The live end-to-end run deserves a callout: against the real AssailBank lab target, Predator ran read-only recon and detection through his scoped client, the answer-key judge confirmed a genuine finding, a controlled false positive was learned into a SKILL.md package with evidence, the report was filtered, and a later operation loaded that skill from the queue and suppressed the same mistake by source="skill" — before the judge ever ran. The whole loop, end to end, against a live target, in two and a half minutes.

10The backlog cleans the future

RSI runs at the end of an operation, which is perfect for new work. But every tenant arrives with a backlog of completed reports — findings that were never run through the funnel, never turned into suppression skills, never scored against a gauge. Those reports are frozen at whatever precision the scanner happened to have the day they ran. A companion capability — a one-time, per-tenant historical self-heal backfill — fixes that.

The backfill drags completed reports back through the same self-heal pipeline and — this is the important part — persists revised audit data without overwriting the original findings. The revision lives in a separate namespace, run.selfheal["historical_backfill"]; the original findings list is left untouched. You can always see both what the scanner originally said and what self-heal revised it to. It is an auditable overlay, not a mutation.

Two engineering decisions in the backfill are worth surfacing because they’re the difference between a feature and a liability at scale. Failure isolation: each report is wrapped in its own try/except, failures are recorded per-report, and the job finishes as completed_with_errors rather than aborting — one poisoned report in the middle of a 500-report backlog can’t take the rest down with it. Atomic writes: every state file is written via tempfile.mkstemp + Path.replace, so a crash mid-write leaves the previous good file intact, never a half-written blob of JSON.

And the backfill deliberately uses the single-pass healer, not the recursive engine.

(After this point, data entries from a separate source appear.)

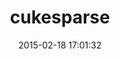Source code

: ---
layout: post
title:  "cukesparse"
repo:   "jonathanchrisp/cukesparse"
date:   2015-02-18 17:01:32
gemurl: https://github.com/jonathanchrisp/cukesparse
---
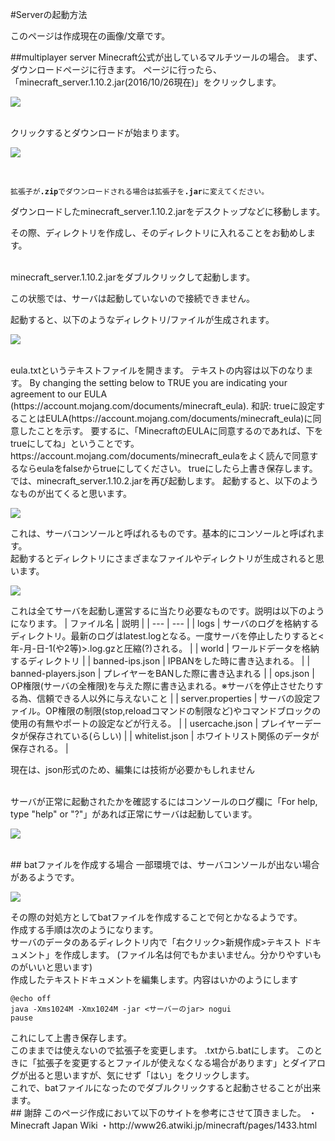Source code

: #Serverの起動方法

<span class="label label-warning">このページは作成現在の画像/文章です。</span>

##multiplayer server
Minecraft公式が出しているマルチツールの場合。
まず、ダウンロードページに行きます。
ページに行ったら、「minecraft_server.1.10.2.jar(2016/10/26現在)」をクリックします。<br>
<p><img src="https://wiki.minesaba.tk/p/img/s_start/1.PNG"></p>
<br>
クリックするとダウンロードが始まります。<br>
<p><img src="https://wiki.minesaba.tk/p/img/s_start/2.PNG"></p>
<br>
<p><code>拡張子が<b>.zip</b>でダウンロードされる場合は拡張子を<b>.jar</b>に変えてください。</code></p>
ダウンロードしたminecraft_server.1.10.2.jarをデスクトップなどに移動します。
<p><span class="label label-warning">その際、ディレクトリを作成し、そのディレクトリに入れることをお勧めします。</span></p>
<br>
minecraft_server.1.10.2.jarをダブルクリックして起動します。
<p><span class="label label-danger">この状態では、サーバは起動していないので接続できません。</span></p>
起動すると、以下のようなディレクトリ/ファイルが生成されます。
<p><img src="https://wiki.minesaba.tk/p/img/s_start/3.PNG"></p>
<br>
eula.txtというテキストファイルを開きます。
テキストの内容は以下のなります。
By changing the setting below to TRUE you are indicating your agreement to our EULA (https://account.mojang.com/documents/minecraft_eula).
和訳: trueに設定することはEULA(https://account.mojang.com/documents/minecraft_eula)に同意したことを示す。
要するに、「MinecraftのEULAに同意するのであれば、下をtrueにしてね」ということです。
<br>
https://account.mojang.com/documents/minecraft_eulaをよく読んで同意するならeulaをfalseからtrueにしてください。
trueにしたら上書き保存します。
<br>
では、minecraft_server.1.10.2.jarを再び起動します。
起動すると、以下のようなものが出てくると思います。
<p><img src="https://wiki.minesaba.tk/p/img/s_start/4.PNG"></p>
これは、サーバコンソールと呼ばれるものです。基本的にコンソールと呼ばれます。
<br>
起動するとディレクトリにさまざまなファイルやディレクトリが生成されると思います。
<p><img src="https://wiki.minesaba.tk/p/img/s_start/5.PNG"></p>
これは全てサーバを起動し運営するに当たり必要なものです。説明は以下のようになります。
| ファイル名 | 説明 |
| --- | --- |
| logs | サーバのログを格納するディレクトリ。最新のログはlatest.logとなる。一度サーバを停止したりすると<年-月-日-1(や2等)>.log.gzと圧縮(?)される。 |
| world | ワールドデータを格納するディレクトリ |
| banned-ips.json | IPBANをした時に書き込まれる。 |
| banned-players.json | プレイヤーをBANした際に書き込まれる |
| ops.json | OP権限(サーバの全権限)を与えた際に書き込まれる。※サーバを停止させたりする為、信頼できる人以外に与えないこと |
| server.properties | サーバの設定ファイル。OP権限の制限(stop,reloadコマンドの制限など)やコマンドブロックの使用の有無やポートの設定などが行える。 |
| usercache.json | プレイヤーデータが保存されている(らしい) |
| whitelist.json | ホワイトリスト関係のデータが保存される。 |
<br>
<p><span class="label label-danger">現在は、json形式のため、編集には技術が必要かもしれません</span></p>
<br>
サーバが正常に起動されたかを確認するにはコンソールのログ欄に「For help, type "help" or "?"」があれば正常にサーバは起動しています。
<p><img src="https://wiki.minesaba.tk/p/img/s_start/6.PNG"></p>
<br>
## batファイルを作成する場合
一部環境では、サーバコンソールが出ない場合があるようです。
<p><img src="https://wiki.minesaba.tk/p/img/s_start/4.PNG"></p>
その際の対処方としてbatファイルを作成することで何とかなるようです。
<br>
作成する手順は次のようになります。
<br>
サーバのデータのあるディレクトリ内で「右クリック>新規作成>テキスト ドキュメント」を作成します。
(ファイル名は何でもかまいません。分かりやすいものがいいと思います)
<br>
作成したテキストドキュメントを編集します。内容はいかのようにします
<p><code>@echo off
java -Xms1024M -Xmx1024M -jar <サーバーのjar> nogui
pause</code></p>
これにして上書き保存します。
<br>
このままでは使えないので拡張子を変更します。
.txtから.batにします。
このときに「拡張子を変更するとファイルが使えなくなる場合があります」とダイアログが出ると思いますが、気にせず「はい」をクリックします。
<br>
これで、batファイルになったのでダブルクリックすると起動させることが出来ます。
<br>
## 謝辞
このページ作成において以下のサイトを参考にさせて頂きました。
・Minecraft Japan Wiki
    ・http://www26.atwiki.jp/minecraft/pages/1433.html
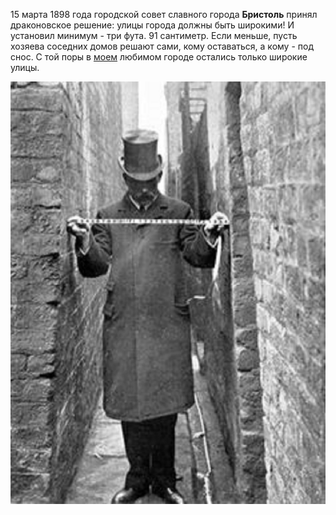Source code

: ﻿15 марта 1898 года городской совет славного города **Бристоль** принял драконовское решение: улицы города должны быть широкими! И установил минимум - три фута. 91 сантиметр. Если меньше, пусть хозяева соседних домов решают сами, кому оставаться, а кому - под снос. С той поры в [моем](https://www.facebook.com/profile.php?id=593251800) любимом городе остались только широкие улицы.

![](<15 марта 1898 года.jpg>)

Bulk cleanup across a backlog should be predictable and bounded, not recursively deepening on each stale report. But it shares the same funnel, gauge, skill store, and SKILL.md format — so a lesson learned while cleaning the backlog is immediately available to suppress a false positive on the next live operation. The past and the future feed the same loop.

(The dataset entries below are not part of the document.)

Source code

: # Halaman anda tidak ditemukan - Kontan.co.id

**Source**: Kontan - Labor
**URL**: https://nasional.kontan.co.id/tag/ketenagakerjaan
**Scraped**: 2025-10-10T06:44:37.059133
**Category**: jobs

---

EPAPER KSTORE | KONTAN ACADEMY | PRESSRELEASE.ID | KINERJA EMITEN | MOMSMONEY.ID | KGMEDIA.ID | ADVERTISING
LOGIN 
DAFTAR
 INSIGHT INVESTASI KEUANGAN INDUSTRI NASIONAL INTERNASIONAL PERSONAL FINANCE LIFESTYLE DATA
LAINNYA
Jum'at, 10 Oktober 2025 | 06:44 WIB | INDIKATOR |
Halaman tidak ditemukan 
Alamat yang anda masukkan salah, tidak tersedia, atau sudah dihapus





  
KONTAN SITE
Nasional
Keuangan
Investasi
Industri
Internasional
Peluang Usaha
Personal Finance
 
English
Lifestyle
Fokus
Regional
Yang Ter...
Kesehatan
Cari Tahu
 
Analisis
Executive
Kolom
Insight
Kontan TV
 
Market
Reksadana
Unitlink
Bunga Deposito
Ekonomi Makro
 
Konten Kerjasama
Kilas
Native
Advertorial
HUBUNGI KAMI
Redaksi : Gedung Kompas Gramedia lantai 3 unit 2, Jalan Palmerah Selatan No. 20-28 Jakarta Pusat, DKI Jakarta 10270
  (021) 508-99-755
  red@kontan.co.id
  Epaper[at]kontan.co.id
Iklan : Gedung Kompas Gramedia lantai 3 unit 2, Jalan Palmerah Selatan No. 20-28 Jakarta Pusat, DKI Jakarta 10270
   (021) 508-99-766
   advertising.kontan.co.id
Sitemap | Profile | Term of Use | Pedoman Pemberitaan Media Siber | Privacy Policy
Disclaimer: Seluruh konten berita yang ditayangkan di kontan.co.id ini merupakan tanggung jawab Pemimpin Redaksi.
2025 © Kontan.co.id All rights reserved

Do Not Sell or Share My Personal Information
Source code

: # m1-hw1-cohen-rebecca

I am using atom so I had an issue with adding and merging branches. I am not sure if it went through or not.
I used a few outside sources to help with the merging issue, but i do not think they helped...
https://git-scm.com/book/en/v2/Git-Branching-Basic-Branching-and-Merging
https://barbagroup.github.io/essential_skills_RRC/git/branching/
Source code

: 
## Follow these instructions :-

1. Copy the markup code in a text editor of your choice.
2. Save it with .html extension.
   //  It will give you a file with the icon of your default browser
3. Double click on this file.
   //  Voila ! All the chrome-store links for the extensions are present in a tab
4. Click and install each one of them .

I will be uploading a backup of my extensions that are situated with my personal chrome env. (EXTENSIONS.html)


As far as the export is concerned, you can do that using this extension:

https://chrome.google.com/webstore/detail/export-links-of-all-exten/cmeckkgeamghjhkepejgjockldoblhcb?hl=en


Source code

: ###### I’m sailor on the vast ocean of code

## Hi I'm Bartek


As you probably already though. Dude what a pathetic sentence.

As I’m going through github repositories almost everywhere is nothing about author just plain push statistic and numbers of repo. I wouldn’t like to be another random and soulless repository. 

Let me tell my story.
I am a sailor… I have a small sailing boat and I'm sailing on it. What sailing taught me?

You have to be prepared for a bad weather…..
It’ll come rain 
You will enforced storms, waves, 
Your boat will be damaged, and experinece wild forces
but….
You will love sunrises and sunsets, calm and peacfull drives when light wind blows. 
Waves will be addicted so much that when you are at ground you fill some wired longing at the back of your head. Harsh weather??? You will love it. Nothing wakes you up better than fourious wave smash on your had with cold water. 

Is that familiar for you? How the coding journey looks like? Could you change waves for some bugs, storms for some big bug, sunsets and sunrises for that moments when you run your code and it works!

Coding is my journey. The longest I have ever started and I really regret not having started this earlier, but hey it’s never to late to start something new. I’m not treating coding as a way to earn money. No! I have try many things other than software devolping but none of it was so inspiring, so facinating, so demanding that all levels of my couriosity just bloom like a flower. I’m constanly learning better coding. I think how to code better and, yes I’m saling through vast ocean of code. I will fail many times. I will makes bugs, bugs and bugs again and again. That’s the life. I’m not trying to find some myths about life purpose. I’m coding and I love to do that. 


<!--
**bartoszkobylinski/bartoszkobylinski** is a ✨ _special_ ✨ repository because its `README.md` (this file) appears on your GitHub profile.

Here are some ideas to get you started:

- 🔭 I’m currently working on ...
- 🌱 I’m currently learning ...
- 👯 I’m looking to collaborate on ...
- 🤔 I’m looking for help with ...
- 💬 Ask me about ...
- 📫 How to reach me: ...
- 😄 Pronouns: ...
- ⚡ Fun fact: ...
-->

11Honest scope — what this cut does not do

Good engineering writing says what it didn’t build. This is the trimmed first cut of the RSI brief, and the docstrings are explicit about the boundary. Deferred for later: Tier-2 retrieval directives and Tier-3 code patches (the enum values exist for fidelity but aren’t implemented), fingerprint-scoped matching (needs embeddings, and is off in the upstream ares too), R4 multi-context replay, the second approval queue (Queue B), and the fleet-wide EWMA gauge prior.

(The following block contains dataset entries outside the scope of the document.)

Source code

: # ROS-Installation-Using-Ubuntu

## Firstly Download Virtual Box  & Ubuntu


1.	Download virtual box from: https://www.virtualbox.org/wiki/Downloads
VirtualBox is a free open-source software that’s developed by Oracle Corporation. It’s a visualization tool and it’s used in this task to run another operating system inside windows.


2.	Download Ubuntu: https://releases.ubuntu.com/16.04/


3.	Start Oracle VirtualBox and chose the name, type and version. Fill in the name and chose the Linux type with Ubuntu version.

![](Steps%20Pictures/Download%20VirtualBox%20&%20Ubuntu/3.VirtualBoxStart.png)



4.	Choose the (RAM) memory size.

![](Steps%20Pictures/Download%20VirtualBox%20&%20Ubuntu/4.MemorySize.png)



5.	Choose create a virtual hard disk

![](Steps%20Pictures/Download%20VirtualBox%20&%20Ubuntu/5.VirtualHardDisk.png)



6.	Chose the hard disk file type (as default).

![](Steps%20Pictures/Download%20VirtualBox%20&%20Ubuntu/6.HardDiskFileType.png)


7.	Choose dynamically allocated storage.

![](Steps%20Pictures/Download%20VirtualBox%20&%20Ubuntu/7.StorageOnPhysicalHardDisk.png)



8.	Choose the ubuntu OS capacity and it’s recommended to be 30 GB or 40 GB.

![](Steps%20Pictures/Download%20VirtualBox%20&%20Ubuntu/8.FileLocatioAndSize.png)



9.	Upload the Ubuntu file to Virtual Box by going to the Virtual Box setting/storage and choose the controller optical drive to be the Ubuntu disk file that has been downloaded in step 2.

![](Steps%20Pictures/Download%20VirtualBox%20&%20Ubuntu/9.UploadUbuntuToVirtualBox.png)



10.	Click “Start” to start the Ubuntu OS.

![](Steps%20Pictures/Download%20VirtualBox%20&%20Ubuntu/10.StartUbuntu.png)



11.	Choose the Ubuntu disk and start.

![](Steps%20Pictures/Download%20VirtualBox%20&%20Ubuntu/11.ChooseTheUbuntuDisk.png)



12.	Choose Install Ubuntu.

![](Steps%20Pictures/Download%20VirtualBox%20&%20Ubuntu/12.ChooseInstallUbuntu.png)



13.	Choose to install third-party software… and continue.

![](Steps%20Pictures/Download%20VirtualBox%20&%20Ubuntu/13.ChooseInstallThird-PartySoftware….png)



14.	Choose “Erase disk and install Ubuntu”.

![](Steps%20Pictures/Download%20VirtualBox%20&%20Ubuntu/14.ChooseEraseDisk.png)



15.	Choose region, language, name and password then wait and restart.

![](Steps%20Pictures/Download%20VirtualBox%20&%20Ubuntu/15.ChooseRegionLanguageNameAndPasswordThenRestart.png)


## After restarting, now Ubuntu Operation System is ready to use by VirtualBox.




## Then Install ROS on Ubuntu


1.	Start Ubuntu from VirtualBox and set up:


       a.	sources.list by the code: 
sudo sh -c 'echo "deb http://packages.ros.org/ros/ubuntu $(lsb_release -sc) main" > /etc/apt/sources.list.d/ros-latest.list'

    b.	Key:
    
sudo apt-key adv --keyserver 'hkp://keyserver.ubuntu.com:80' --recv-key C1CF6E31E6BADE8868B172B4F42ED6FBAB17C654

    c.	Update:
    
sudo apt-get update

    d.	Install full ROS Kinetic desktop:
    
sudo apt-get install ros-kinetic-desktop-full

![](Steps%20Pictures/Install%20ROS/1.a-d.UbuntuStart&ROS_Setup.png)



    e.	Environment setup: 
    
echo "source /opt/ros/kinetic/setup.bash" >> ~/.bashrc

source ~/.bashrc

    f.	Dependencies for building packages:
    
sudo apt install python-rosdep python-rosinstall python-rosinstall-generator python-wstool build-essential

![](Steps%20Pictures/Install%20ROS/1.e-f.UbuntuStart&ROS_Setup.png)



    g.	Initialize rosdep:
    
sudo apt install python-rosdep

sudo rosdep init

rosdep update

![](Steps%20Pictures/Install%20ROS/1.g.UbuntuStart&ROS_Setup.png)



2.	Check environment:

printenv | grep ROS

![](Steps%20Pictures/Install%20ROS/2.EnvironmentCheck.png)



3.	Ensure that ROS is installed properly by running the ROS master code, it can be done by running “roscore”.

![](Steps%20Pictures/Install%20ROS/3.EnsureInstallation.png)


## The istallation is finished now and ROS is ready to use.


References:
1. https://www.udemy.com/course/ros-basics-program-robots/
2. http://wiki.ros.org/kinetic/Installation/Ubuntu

What is real, shipped, and tested: the recursion, the meta-learning, the compounding across cycles, the convergence and termination guarantees, the honest gauge, and the full auditability of every meta-level decision in the cycle trace. The heavier machinery-tier work is staged — but the core idea is load-bearing today.

The takeaway. The interesting idea was never “we remove false positives” — we already could. It’s that the healing process is now a first-class object the system can inspect and rewrite, and because the rewrites accumulate in a fingerprinted config, the loop is guaranteed to either converge, hit a depth bound, or detect that it’s spinning. No infinite recursion, no silent churn. Skills compound across cycles, the gauge moves honestly — including against the agent — and every decision is auditable. That is the difference between self-healing and recursive self-healing.

About the data in this post

Every figure marked Measured — Figures 3, 4, and 5, plus all stat-card numbers — comes directly from Predator’s test suite. Figures 1 and 2 are labeled Schematic: they illustrate mechanisms verified by the named tests rather than reporting aggregate run statistics.

Implementation lives in predator/selfheal/ — rsi.py, machinery.py, meta_learner.py, funnel.py, gauge.py, operation_review.py, skill_files.py, constants.py — with coverage in tests/test_recursive_selfheal.py and tests/test_selfheal_backfill.py.